## Activity
Of all the lines below, return only those starting with the line holding "### Module 가져오기" and going on through the line holding "1. 코드의 재사용성이 증가한다.", exactly as written.

## Extracted entries
"""
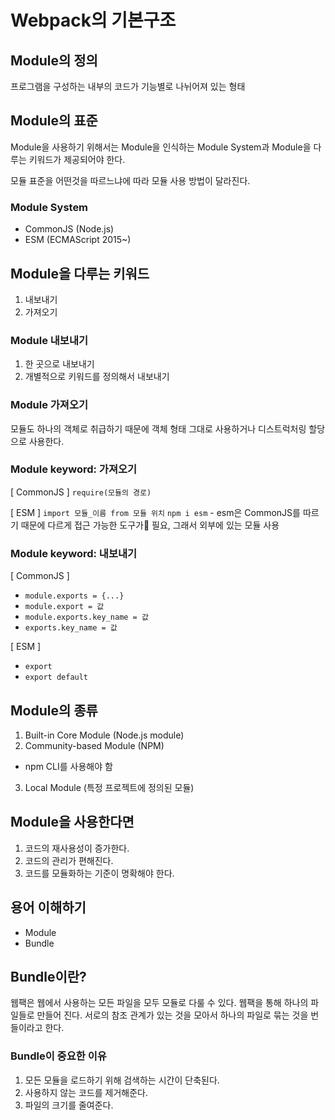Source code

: # Webpack의 기본구조
## Module의 정의
프로그램을 구성하는 내부의 코드가 기능별로 나뉘어져 있는 형태

## Module의 표준
Module을 사용하기 위해서는 Module을 인식하는 Module System과 Module을 다루는 키워드가 제공되어야 한다.

모듈 표준을 어떤것을 따르느냐에 따라 모듈 사용 방법이 달라진다.

### Module System
- CommonJS (Node.js)
- ESM (ECMAScript 2015~)

## Module을 다루는 키워드
1. 내보내기
2. 가져오기

### Module 내보내기
1. 한 곳으로 내보내기
2. 개별적으로 키워드를 정의해서 내보내기

### Module 가져오기
모듈도 하나의 객체로 취급하기 때문에 객체 형태 그대로 사용하거나 디스트럭처링 할당으로 사용한다.

### Module keyword: 가져오기
[ CommonJS ]
`require(모듈의 경로)` 

[ ESM ]
`import 모듈_이름 from 모듈 위치`
`npm i esm` - esm은 CommonJS를 따르기 때문에 다르게 접근 가능한 도구가 필요, 그래서 외부에 있는 모듈 사용

### Module keyword: 내보내기
[ CommonJS ]
- `module.exports = {...}`
- `module.export = 값`
- `module.exports.key_name = 값`
- `exports.key_name = 값`

[ ESM ]
- `export`
- `export default`

## Module의 종류
1. Built-in Core Module (Node.js module)
2. Community-based Module (NPM)
- npm CLI를 사용해야 함 
3. Local Module (특정 프로젝트에 정의된 모듈)

## Module을 사용한다면
1. 코드의 재사용성이 증가한다.
2. 코드의 관리가 편해진다.
3. 코드를 모듈화하는 기준이 명확해야 한다.

## 용어 이해하기
- Module
- Bundle

## Bundle이란?
웹팩은 웹에서 사용하는 모든 파일을 모두 모듈로 다룰 수 있다. 웹팩을 통해 하나의 파일들로 만들어 진다.
서로의 참조 관계가 있는 것을 모아서 하나의 파일로 묶는 것을 번들이라고 한다.

### Bundle이 중요한 이유
1. 모든 모듈을 로드하기 위해 검색하는 시간이 단축된다.
2. 사용하지 않는 코드를 제거해준다.
3. 파일의 크기를 줄여준다.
"""
## Response area
### Module 가져오기
모듈도 하나의 객체로 취급하기 때문에 객체 형태 그대로 사용하거나 디스트럭처링 할당으로 사용한다.

### Module keyword: 가져오기
[ CommonJS ]
`require(모듈의 경로)` 

[ ESM ]
`import 모듈_이름 from 모듈 위치`
`npm i esm` - esm은 CommonJS를 따르기 때문에 다르게 접근 가능한 도구가 필요, 그래서 외부에 있는 모듈 사용

### Module keyword: 내보내기
[ CommonJS ]
- `module.exports = {...}`
- `module.export = 값`
- `module.exports.key_name = 값`
- `exports.key_name = 값`

[ ESM ]
- `export`
- `export default`

## Module의 종류
1. Built-in Core Module (Node.js module)
2. Community-based Module (NPM)
- npm CLI를 사용해야 함 
3. Local Module (특정 프로젝트에 정의된 모듈)

## Module을 사용한다면
1. 코드의 재사용성이 증가한다.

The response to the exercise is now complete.